The BIOJAVA interface in STRAP

BioJava is a set of modules and packages for biology, including sequence analysis, database access, and parsers for sequence files. Mark Schreiber maintains an excellent introduction, with many examples: BioJava Cookbook. An interface for BioJava is provided to allow authors of STRAP-plugins or -scripts to use the BioJava API. Vice-versa, BioJava projects can use the STRAP API.
Two classes are provided to convert objects between both tool-kits: One makes an GappedSequence object from a StrapProtein instance. The other class creates a StrapProtein object from a GappedSequence object. The sequence position specific features contained in the classes are also transformed.

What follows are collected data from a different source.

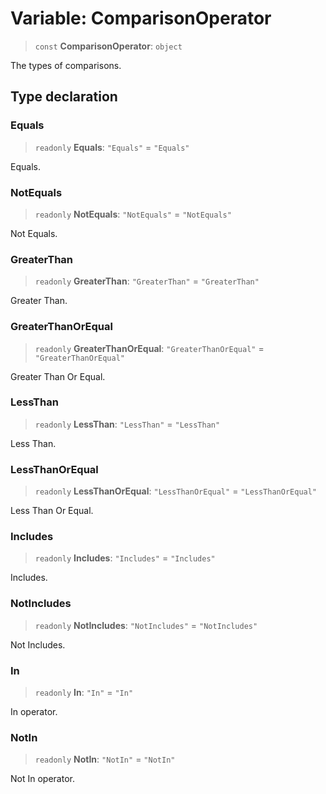 # Variable: ComparisonOperator

> `const` **ComparisonOperator**: `object`

The types of comparisons.

## Type declaration

### Equals

> `readonly` **Equals**: `"Equals"` = `"Equals"`

Equals.

### NotEquals

> `readonly` **NotEquals**: `"NotEquals"` = `"NotEquals"`

Not Equals.

### GreaterThan

> `readonly` **GreaterThan**: `"GreaterThan"` = `"GreaterThan"`

Greater Than.

### GreaterThanOrEqual

> `readonly` **GreaterThanOrEqual**: `"GreaterThanOrEqual"` = `"GreaterThanOrEqual"`

Greater Than Or Equal.

### LessThan

> `readonly` **LessThan**: `"LessThan"` = `"LessThan"`

Less Than.

### LessThanOrEqual

> `readonly` **LessThanOrEqual**: `"LessThanOrEqual"` = `"LessThanOrEqual"`

Less Than Or Equal.

### Includes

> `readonly` **Includes**: `"Includes"` = `"Includes"`

Includes.

### NotIncludes

> `readonly` **NotIncludes**: `"NotIncludes"` = `"NotIncludes"`

Not Includes.

### In

> `readonly` **In**: `"In"` = `"In"`

In operator.

### NotIn

> `readonly` **NotIn**: `"NotIn"` = `"NotIn"`

Not In operator.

Testing the STRAP-BioJava-interface

Plugins for STRAP can be created, started, and modified at runtime. A few demo-plugins are enclosed in STRAP to exemplify the usage of plugins. When STRAP is started there are several possibilities to get some protein files for testing into STRAP. In the menu Plugins of the toolbar is a menu item Start standard plugin ..... There you can select the BioJava example.

Comparing BioJava and the STRAP-API

Similarities:

Both provide comprehensive collections of methods for protein sequences.
Both are used by Java programmers for coding Bioinformatics algorithms.
Both separate implementations and definitions by using java interfaces.
Both are open source projects.
Both can read and write many sequence file formats.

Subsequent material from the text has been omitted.